On October 27, 2011, the Commission adopted a Report and Order and Further Notice of Proposed Rulemaking (USF/ICC Transformation Order) that fundamentally reformed the ICC regimes. First, the Commission adopted rules to immediately address access stimulation and "phantom traffic." Second, the Commission adopted comprehensive ICC reform based on a uniform national bill-and-keep framework as the ultimate end state for all telecommunications traffic exchanged with a LEC. In order to facilitate predictability and stability, the Commission adopted a gradual, measured transition that focused on reducing terminating switched access rates. The Commission required carriers to cap most ICC rates as of the effective date of the Order. To reduce the disparity between intrastate and interstate terminating end office rates, the Commission next required carriers to bring these rates to parity within two steps by July 2013. Thereafter, the Commission required carriers to reduce their termination (and for some carriers also transport) rates to bill-and-keep within 6 years for price cap carriers and 9 for rate-of-return carriers. To mitigate the effect of reduced intercarrier revenues on carriers, the Commission adopted a transitional recovery mechanism. The mechanism allows incumbent LECs to recover ICC revenues reduced as part of our ICC reforms, up to a defined baseline, from alternate revenue sources: incremental and limited increases in end-user rates; and, where appropriate, universal service support through the Connect America Fund. The Commission also clarified the prospective payment obligations for Voice over Internet Protocol (VoIP) traffic exchanged between a LEC and another carrier and adopted a transitional framework for this traffic. Further, the Commission clarified certain aspects of CMRS-LEC compensation to reduce disputes and address existing ambiguity. In the Further Notice of Proposed Rulemaking, the Commission sought comment on additional topics that will guide the next steps to comprehensive reform of the ICC system initiated in the Report and Order. 

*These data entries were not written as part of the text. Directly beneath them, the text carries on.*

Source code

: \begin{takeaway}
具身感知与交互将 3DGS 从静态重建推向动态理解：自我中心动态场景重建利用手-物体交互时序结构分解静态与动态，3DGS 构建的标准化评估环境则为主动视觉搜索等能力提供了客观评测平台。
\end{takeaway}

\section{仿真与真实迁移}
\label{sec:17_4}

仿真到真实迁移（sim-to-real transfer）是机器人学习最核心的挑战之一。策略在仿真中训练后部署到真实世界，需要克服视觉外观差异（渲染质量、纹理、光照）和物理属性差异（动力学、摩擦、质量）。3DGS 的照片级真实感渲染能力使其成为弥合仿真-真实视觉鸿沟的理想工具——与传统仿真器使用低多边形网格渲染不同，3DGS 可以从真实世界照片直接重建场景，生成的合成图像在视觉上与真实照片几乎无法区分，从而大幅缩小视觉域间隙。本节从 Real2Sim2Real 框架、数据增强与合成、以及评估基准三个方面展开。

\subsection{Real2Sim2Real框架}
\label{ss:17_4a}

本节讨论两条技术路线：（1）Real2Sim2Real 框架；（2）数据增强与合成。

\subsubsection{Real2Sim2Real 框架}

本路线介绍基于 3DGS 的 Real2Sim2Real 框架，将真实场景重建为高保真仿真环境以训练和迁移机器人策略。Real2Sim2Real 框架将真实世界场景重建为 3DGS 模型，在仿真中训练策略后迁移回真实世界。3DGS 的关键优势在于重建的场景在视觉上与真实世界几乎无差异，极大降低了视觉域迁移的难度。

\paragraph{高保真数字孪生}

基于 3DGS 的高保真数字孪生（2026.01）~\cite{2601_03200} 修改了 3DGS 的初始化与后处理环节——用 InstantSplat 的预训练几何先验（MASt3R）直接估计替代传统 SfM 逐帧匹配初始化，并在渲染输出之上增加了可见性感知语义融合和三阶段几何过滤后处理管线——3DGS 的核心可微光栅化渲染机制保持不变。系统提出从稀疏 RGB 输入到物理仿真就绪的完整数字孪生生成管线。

On December 23, 2011, the Commission adopted an Order on Reconsideration that modified one aspect of the transition to a bill-and-keep framework for ICC adopted in the USF/ICC Transformation Order. As adopted, the USF/ICC Transformation Order made bill-and-keep the default ICC methodology applicable to non-access traffic exchanged between local exchange carriers (LECs) and Commercial Mobile Radio Service (CMRS) providers as of December 29, 2011. The December 23, 2011, Order on Reconsideration modifies the default bill-and-keep methodology for non-access traffic exchanged between local exchange carriers and Commercial Mobile Radio Service providers to make it consistent with the state of the transitional ICC recovery mechanism, also adopted in the October 27, 2011, Report and Order, for carriers that were exchanging LEC-CMRS traffic under existing interconnection agreements prior to October 27, 2011.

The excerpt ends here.